▸ Source data
------------------------------
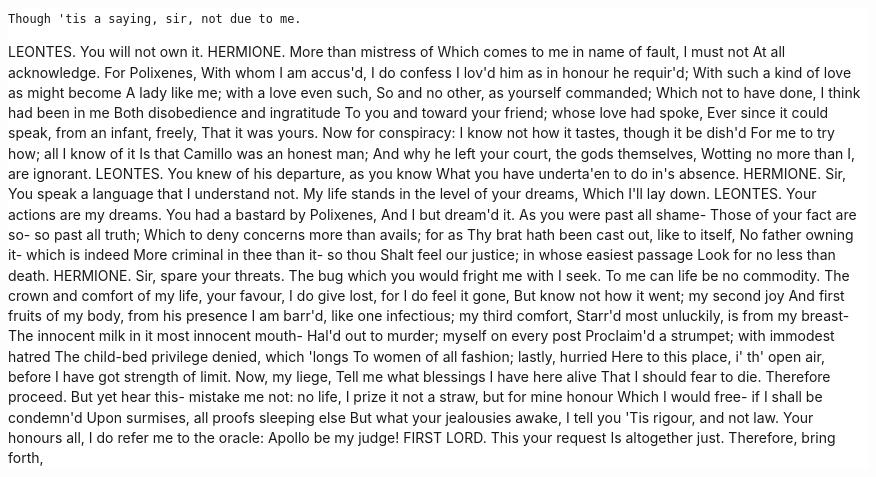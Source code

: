     Though 'tis a saying, sir, not due to me.
  LEONTES. You will not own it.
  HERMIONE. More than mistress of
    Which comes to me in name of fault, I must not
    At all acknowledge. For Polixenes,
    With whom I am accus'd, I do confess
    I lov'd him as in honour he requir'd;
    With such a kind of love as might become
    A lady like me; with a love even such,
    So and no other, as yourself commanded;
    Which not to have done, I think had been in me
    Both disobedience and ingratitude
    To you and toward your friend; whose love had spoke,
    Ever since it could speak, from an infant, freely,
    That it was yours. Now for conspiracy:
    I know not how it tastes, though it be dish'd
    For me to try how; all I know of it
    Is that Camillo was an honest man;
    And why he left your court, the gods themselves,
    Wotting no more than I, are ignorant.
  LEONTES. You knew of his departure, as you know
    What you have underta'en to do in's absence.
  HERMIONE. Sir,
    You speak a language that I understand not.
    My life stands in the level of your dreams,
    Which I'll lay down.
  LEONTES. Your actions are my dreams.
    You had a bastard by Polixenes,
    And I but dream'd it. As you were past all shame-
    Those of your fact are so- so past all truth;
    Which to deny concerns more than avails; for as
    Thy brat hath been cast out, like to itself,
    No father owning it- which is indeed
    More criminal in thee than it- so thou
    Shalt feel our justice; in whose easiest passage
    Look for no less than death.
  HERMIONE. Sir, spare your threats.
    The bug which you would fright me with I seek.
    To me can life be no commodity.
    The crown and comfort of my life, your favour,
    I do give lost, for I do feel it gone,
    But know not how it went; my second joy
    And first fruits of my body, from his presence
    I am barr'd, like one infectious; my third comfort,
    Starr'd most unluckily, is from my breast-
    The innocent milk in it most innocent mouth-
    Hal'd out to murder; myself on every post
    Proclaim'd a strumpet; with immodest hatred
    The child-bed privilege denied, which 'longs
    To women of all fashion; lastly, hurried
    Here to this place, i' th' open air, before
    I have got strength of limit. Now, my liege,
    Tell me what blessings I have here alive
    That I should fear to die. Therefore proceed.
    But yet hear this- mistake me not: no life,
    I prize it not a straw, but for mine honour
    Which I would free- if I shall be condemn'd
    Upon surmises, all proofs sleeping else
    But what your jealousies awake, I tell you
    'Tis rigour, and not law. Your honours all,
    I do refer me to the oracle:
    Apollo be my judge!
  FIRST LORD. This your request
    Is altogether just. Therefore, bring forth,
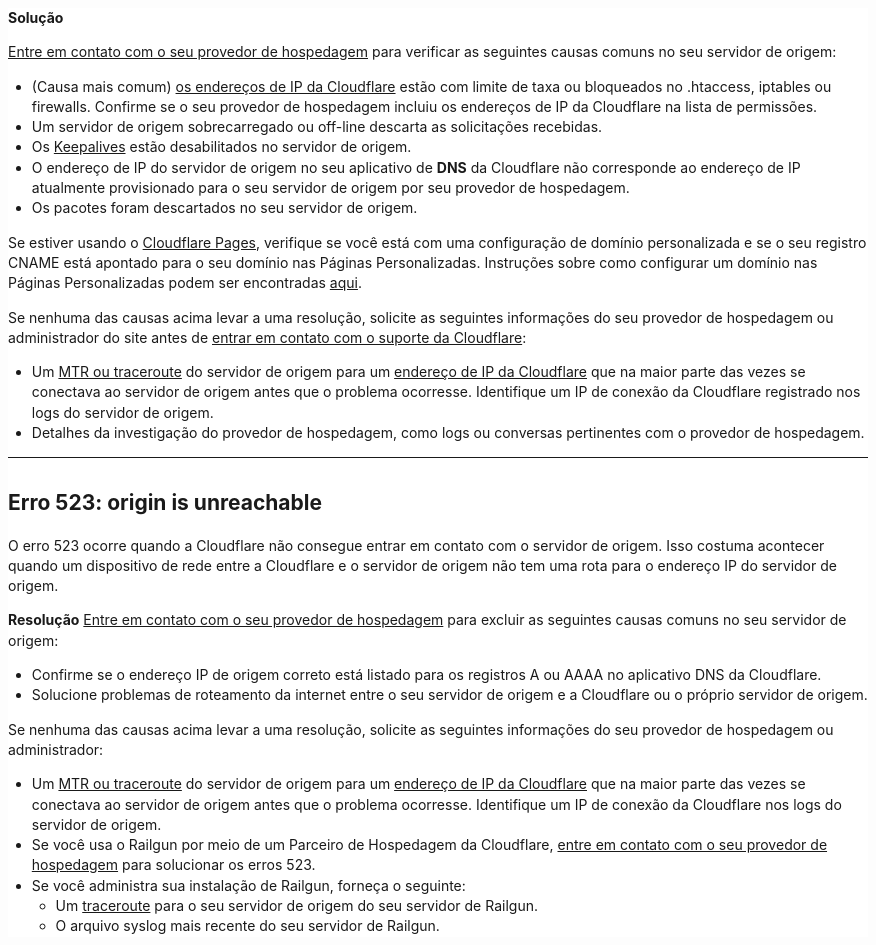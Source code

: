 **Solução**

[Entre em contato com o seu provedor de hospedagem](https://support.cloudflare.com/hc/pt-br/articles/115003011431-Troubleshooting-Cloudflare-5XX-errors#h_cf28c038-16c1-4841-a85f-f905240aaebe) para verificar as seguintes causas comuns no seu servidor de origem:

-   (Causa mais comum) [os endereços de IP da Cloudflare](https://www.cloudflare.com/ips/) estão com limite de taxa ou bloqueados no .htaccess, iptables ou firewalls. Confirme se o seu provedor de hospedagem incluiu os endereços de IP da Cloudflare na lista de permissões.
-   Um servidor de origem sobrecarregado ou off-line descarta as solicitações recebidas.
-   Os [Keepalives](http://tldp.org/HOWTO/TCP-Keepalive-HOWTO/overview.html) estão desabilitados no servidor de origem.
-   O endereço de IP do servidor de origem no seu aplicativo de **DNS** da Cloudflare não corresponde ao endereço de IP atualmente provisionado para o seu servidor de origem por seu provedor de hospedagem.
-   Os pacotes foram descartados no seu servidor de origem.

Se estiver usando o [Cloudflare Pages](https://developers.cloudflare.com/pages/), verifique se você está com uma configuração de domínio personalizada e se o seu registro CNAME está apontado para o seu domínio nas Páginas Personalizadas. Instruções sobre como configurar um domínio nas Páginas Personalizadas podem ser encontradas [aqui](https://developers.cloudflare.com/pages/getting-started#adding-a-custom-domain).

Se nenhuma das causas acima levar a uma resolução, solicite as seguintes informações do seu provedor de hospedagem ou administrador do site antes de [entrar em contato com o suporte da Cloudflare](https://support.cloudflare.com/hc/articles/200172476):

-   Um [MTR ou traceroute](https://support.cloudflare.com/hc/articles/203118044#h_b8cebafd-9243-40e9-9c44-d4b94ccd3a87) do servidor de origem para um [endereço de IP da Cloudflare](http://www.cloudflare.com/ips) que na maior parte das vezes se conectava ao servidor de origem antes que o problema ocorresse. Identifique um IP de conexão da Cloudflare registrado nos logs do servidor de origem.
-   Detalhes da investigação do provedor de hospedagem, como logs ou conversas pertinentes com o provedor de hospedagem.

___

## Erro 523: origin is unreachable

O erro 523 ocorre quando a Cloudflare não consegue entrar em contato com o servidor de origem. Isso costuma acontecer quando um dispositivo de rede entre a Cloudflare e o servidor de origem não tem uma rota para o endereço IP do servidor de origem.

**Resolução** [Entre em contato com o seu provedor de hospedagem](https://support.cloudflare.com/hc/pt-br/articles/115003011431-Troubleshooting-Cloudflare-5XX-errors#h_cf28c038-16c1-4841-a85f-f905240aaebe) para excluir as seguintes causas comuns no seu servidor de origem:

-   Confirme se o endereço IP de origem correto está listado para os registros A ou AAAA no aplicativo DNS da Cloudflare.
-   Solucione problemas de roteamento da internet entre o seu servidor de origem e a Cloudflare ou o próprio servidor de origem.

Se nenhuma das causas acima levar a uma resolução, solicite as seguintes informações do seu provedor de hospedagem ou administrador:

-   Um [MTR ou traceroute](https://support.cloudflare.com/hc/articles/203118044#h_b8cebafd-9243-40e9-9c44-d4b94ccd3a87) do servidor de origem para um [endereço de IP da Cloudflare](http://www.cloudflare.com/ips) que na maior parte das vezes se conectava ao servidor de origem antes que o problema ocorresse. Identifique um IP de conexão da Cloudflare nos logs do servidor de origem.
-   Se você usa o Railgun por meio de um Parceiro de Hospedagem da Cloudflare, [entre em contato com o seu provedor de hospedagem](https://support.cloudflare.com/hc/pt-br/articles/115003011431-Troubleshooting-Cloudflare-5XX-errors#h_cf28c038-16c1-4841-a85f-f905240aaebe) para solucionar os erros 523.
-   Se você administra sua instalação de Railgun, forneça o seguinte:
    -   Um [traceroute](https://support.cloudflare.com/hc/articles/203118044#h_b8cebafd-9243-40e9-9c44-d4b94ccd3a87) para o seu servidor de origem do seu servidor de Railgun.
    -   O arquivo syslog mais recente do seu servidor de Railgun.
------------------------------
▸ Your assignment
For the data above, set down exactly the lines from the line with "Here to this" to the line with "verificar as seguintes", both included, leaving pictures out.

▸ Result
    Here to this place, i' th' open air, before
    I have got strength of limit. Now, my liege,
    Tell me what blessings I have here alive
    That I should fear to die. Therefore proceed.
    But yet hear this- mistake me not: no life,
    I prize it not a straw, but for mine honour
    Which I would free- if I shall be condemn'd
    Upon surmises, all proofs sleeping else
    But what your jealousies awake, I tell you
    'Tis rigour, and not law. Your honours all,
    I do refer me to the oracle:
    Apollo be my judge!
  FIRST LORD. This your request
    Is altogether just. Therefore, bring forth,
Source code

: **Solução**

[Entre em contato com o seu provedor de hospedagem](https://support.cloudflare.com/hc/pt-br/articles/115003011431-Troubleshooting-Cloudflare-5XX-errors#h_cf28c038-16c1-4841-a85f-f905240aaebe) para verificar as seguintes causas comuns no seu servidor de origem:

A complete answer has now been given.